1. Wear the best mask available to you when you'll be around people you don't live with, even after you've been vaccinated. Respirators are back in stock at online retailers, too. Wear an N95/FFP2/KN95 that's NIOSH-approved or better mask if you can obtain it. If you can't get an N95 mask, wear a surgical mask with a cloth mask over it.
2. Verify your mask's NIOSH certification here: https://www.cdc.gov/niosh/npptl/usernotices/counterfeitResp.html
3. Get vaccinated as soon as you're able to, and fulfill the full vaccine regimen. Remember that you are not vaccinated until everyone you live with is vaccinated. If you received an adenovirus vaccine (J&J/AstraZeneca), consider getting an mRNA single shot booster (Pfizer/Moderna) if permitted.
4. Wash/sanitize your hands every time you are in or out of your home.
5. Stay out of indoor spaces that aren't your home and away from people you don't live with as much as practical. Minimize your contact with others and avoid indoor places as much as you can; indoor spaces spread the disease through aerosols and distance is less effective at mitigating your risks.
6. Get your personal finances in order now. Cut all unnecessary costs.
7. Replenish your supplies as you use them. Avoid reducing your stores to pre-pandemic levels in case an outbreak causes unexpected supply chain disruptions.
8. Ventilate your home as frequently as weather and circumstances permit, except when you share close airspaces with other residences (like a window less than a meter away from a neighboring window).
9. Masks must fit properly to work. Here's how to properly fit a mask:
---
Common misinformation debunked!
There is no basis in fact that COVID-19 vaccines can shed or otherwise harm people around you.
Source: https://www.reuters.com/article/factcheck-covid19vaccine-reproductivepro-idUSL1N2MG256
There is no mercury or other heavy metals in the Pfizer mRNA vaccine.
Source: https://www.technologyreview.com/2020/12/09/1013538/what-are-the-ingredients-of-pfizers-covid-19-vaccine/
There is no basis in fact that COVID-19 vaccines pose additional risks to pregnant women.
Source: https://www.nejm.org/doi/full/10.1056/NEJMoa2104983
There is no genomic evidence at all that COVID-19 arrived before 2020 in the United States and therefore no hidden herd immunity:
Source:
There is no evidence SARS-CoV-2 was engineered, nor that it escaped a lab somewhere.
Source: https://www.washingtonpost.com/world/2020/01/29/experts-debunk-fringe-theory-linking-chinas-coronavirus-weapons-research/
Source: https://www.nature.com/articles/s41591-020-0820-9
Source: https://www.nationalgeographic.com/science/2020/05/anthony-fauci-no-scientific-evidence-the-coronavirus-was-made-in-a-chinese-lab-cvd/
Source: https://www.smh.com.au/national/are-we-ignoring-the-hard-truths-about-the-most-likely-cause-of-covid-19-20210601-p57x4r.html
There is no evidence a flu shot increases your COVID-19 risk.

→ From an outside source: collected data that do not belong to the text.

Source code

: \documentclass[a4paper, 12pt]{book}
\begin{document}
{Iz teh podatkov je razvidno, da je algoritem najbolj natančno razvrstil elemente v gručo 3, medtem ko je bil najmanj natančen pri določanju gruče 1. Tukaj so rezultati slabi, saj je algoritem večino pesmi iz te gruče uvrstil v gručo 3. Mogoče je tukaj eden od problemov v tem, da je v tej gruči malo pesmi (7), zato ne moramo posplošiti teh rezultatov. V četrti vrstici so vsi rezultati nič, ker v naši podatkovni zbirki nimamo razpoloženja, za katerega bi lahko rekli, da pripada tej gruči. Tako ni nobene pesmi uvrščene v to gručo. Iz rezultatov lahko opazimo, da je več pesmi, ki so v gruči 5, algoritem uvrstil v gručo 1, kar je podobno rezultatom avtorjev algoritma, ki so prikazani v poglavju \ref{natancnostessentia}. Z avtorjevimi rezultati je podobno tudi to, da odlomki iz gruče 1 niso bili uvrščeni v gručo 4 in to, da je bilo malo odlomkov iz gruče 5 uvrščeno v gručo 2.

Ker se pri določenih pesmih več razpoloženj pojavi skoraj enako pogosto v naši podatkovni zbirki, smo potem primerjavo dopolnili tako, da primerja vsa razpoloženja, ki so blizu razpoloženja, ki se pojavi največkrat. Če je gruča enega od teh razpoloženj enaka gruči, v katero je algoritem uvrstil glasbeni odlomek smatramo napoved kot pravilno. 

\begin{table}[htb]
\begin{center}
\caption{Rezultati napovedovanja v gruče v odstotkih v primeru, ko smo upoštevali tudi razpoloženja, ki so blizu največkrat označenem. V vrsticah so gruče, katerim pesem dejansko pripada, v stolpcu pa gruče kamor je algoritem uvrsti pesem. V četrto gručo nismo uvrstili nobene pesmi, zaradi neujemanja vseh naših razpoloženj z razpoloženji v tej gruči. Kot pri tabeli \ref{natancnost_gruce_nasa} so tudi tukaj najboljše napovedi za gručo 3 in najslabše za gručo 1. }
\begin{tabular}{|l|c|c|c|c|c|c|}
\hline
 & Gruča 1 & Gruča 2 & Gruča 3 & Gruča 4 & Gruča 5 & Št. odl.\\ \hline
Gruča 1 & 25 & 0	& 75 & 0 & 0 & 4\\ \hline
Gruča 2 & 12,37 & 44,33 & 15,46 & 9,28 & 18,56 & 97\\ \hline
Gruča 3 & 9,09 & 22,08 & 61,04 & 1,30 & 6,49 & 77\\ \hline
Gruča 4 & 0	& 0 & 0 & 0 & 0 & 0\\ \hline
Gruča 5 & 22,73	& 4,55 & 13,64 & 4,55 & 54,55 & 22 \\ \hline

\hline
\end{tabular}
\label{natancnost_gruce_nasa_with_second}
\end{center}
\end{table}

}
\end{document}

Source: https://www.factcheck.org/2020/04/no-evidence-that-flu-shot-increases-risk-of-covid-19/
Source: https://academic.oup.com/cid/advance-article/doi/10.1093/cid/ciaa626/5842161
---
Disclosures and Disclaimers
I declare no competing interests on anything I share related to COVID-19. I am employed by and am a co-owner in TrustInsights.ai, an analytics and management consulting firm. I have no clients and no business interests in anything related to COVID-19, nor do I financially benefit in any way from sharing information about COVID-19.
---
A common request I'm asked is who I follow. Here's a public Twitter list of many of the sources I read.
https://twitter.com/i/lists/1260956929205112834
This list is biased by design. It is limited to authors who predominantly post in the English language. It is heavily biased towards individual researchers and away from institutions. It is biased towards those who publish or share research, data, papers, etc. I have made an attempt to follow researchers from different countries, and also to make the list reasonably gender-balanced, because multiple, diverse perspectives on research data are essential.